If it gets too hot or too cold for long next year or sometime in the next several years, you may find yourself in the dark, without air conditioning or heat, depending on the nature of the crisis. The electricity system is under stress — more so in some areas than others.
The electricity demand is rising rapidly. Onshoring of manufacturing, EVs (both private and commercial), and, most important, data centers serving the demand for AI are all staking their claim to more electricity.
AI gets most of the attention, and deservedly so. Data centers, essential to AI, are appearing everywhere, with a profusion in Virginia, Texas and California.
There is a critical need for more generation, and there is a general agreement that it should be provided, at least in part, by nuclear power. Seldom does an industry executive or a political figure talk about the electricity shortfall than they mention nuclear power and small modular reactors as a solution.
The big tech companies — think Amazon, Google, Facebook, Microsoft — are aware they may have to play a significant role in the future of the electricity supply, but they are selective.
The electricity-hungry tech giants — those building or have contracted to build data centers — are picky about the electricity they want.
The tech giants are keen to signal virtue. They want to be seen as using only carbon-free power, which means abundant and reliable natural gas isn’t an option for them.
They are buying all the wind and solar generation that is available.
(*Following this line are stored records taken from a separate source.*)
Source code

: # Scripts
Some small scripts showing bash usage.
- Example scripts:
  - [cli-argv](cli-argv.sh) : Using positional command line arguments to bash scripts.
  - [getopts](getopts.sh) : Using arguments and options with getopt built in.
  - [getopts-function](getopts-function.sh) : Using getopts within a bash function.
But for the great new additions that are going to be needed to support the exploding number of data centers and the nearly insatiable needs of AI, nuclear has to be the answer.
Despite the considerable attention given to Microsoft’s planned restart of Three Mile Island Unit 1, the tech giants have yet to really step up.
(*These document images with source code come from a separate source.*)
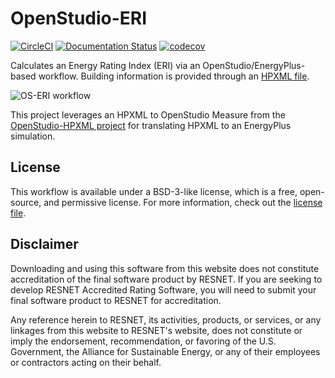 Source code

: OpenStudio-ERI
==============

[![CircleCI](https://circleci.com/gh/NREL/OpenStudio-ERI.svg?style=shield)](https://circleci.com/gh/NREL/OpenStudio-ERI)
[![Documentation Status](https://readthedocs.org/projects/openstudio-eri/badge/?version=latest)](https://openstudio-eri.readthedocs.io/en/latest/?badge=latest)
[![codecov](https://codecov.io/gh/NREL/OpenStudio-ERI/branch/master/graph/badge.svg)](https://codecov.io/gh/NREL/OpenStudio-ERI)


Calculates an Energy Rating Index (ERI) via an OpenStudio/EnergyPlus-based workflow. Building information is provided through an [HPXML file](https://hpxml.nrel.gov/).

![OS-ERI workflow](https://user-images.githubusercontent.com/5861765/84291065-d0864980-ab01-11ea-96ae-60219133a00e.png)

This project leverages an HPXML to OpenStudio Measure from the [OpenStudio-HPXML project](https://github.com/NREL/OpenStudio-HPXML) for translating HPXML to an EnergyPlus simulation.

## License

This workflow is available under a BSD-3-like license, which is a free, open-source, and permissive license. For more information, check out the [license file](https://github.com/NREL/OpenStudio-ERI/blob/master/LICENSE.md).

## Disclaimer

Downloading and using this software from this website does not constitute accreditation of the final software product by RESNET.  If you are seeking to develop RESNET Accredited Rating Software, you will need to submit your final software product to RESNET for accreditation.

Any reference herein to RESNET, its activities, products, or services, or any linkages from this website to RESNET's website, does not constitute or imply the endorsement, recommendation, or favoring of the U.S. Government, the Alliance for Sustainable Energy, or any of their employees or contractors acting on their behalf.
James Schaefer, senior managing director of Guggenheim Securities Investment Banking, thinks with their vast wealth and great electricity hunger, they should be leading the deployment of mall modular reactors and providing a path to the future. If not, there will have to be government-guaranteed insurance for the cost overruns that construction will likely face for the early generations of these reactors.
The solution is for the big tech companies to sign agreements with the developers to buy their power at generous and, maybe, flexible rates. In other words, they need to take the risk to bring their wealth to bear; otherwise, the risk will have to be taken by the government, which is unlikely to be favored in a conservative administration.
New nuclear plants face two problems: the risk of building the first-of-a-kind, always high, and the fact that the nuclear construction industry in America has been allowed to run down.
This was apparent with the delays and runaway costs experienced by the Southern Company when it added two old-style, big reactors at its Plant Vogtle near Waynesboro, Georgia. The costs and delays were wildly underestimated for the first unit, and the contractor, Westinghouse, went bankrupt during construction. The costs for the second unit also ran over its estimates, but less so than the first. Lessons had been learned, workers trained.
Schaefer believes the electric utility industry, acting in unison, needs to agree with the tech giants on how to provide a serious path to bring these exciting new reactor designs to market.
If the tech companies don’t shoulder a large part of the risk in new nuclear generation, that risk will fall on the industry and its customers and will be reflected in higher electricity rates when inflation has already taken a toll on household income.
Without a new path forward, the state commissions, which regulate electricity pricing, will be fighting for rates to remain low, well aware that inflation has already eaten into family budgets and a rise in the cost of electricity will have political consequences.
The can-do attitude of the incoming Trump administration will be seriously tested in the electricity field. It won’t want people sweating or shivering, and it may have to nudge tech biggies into doing more than peripheral things — and looking green — to provide for a demand they are creating.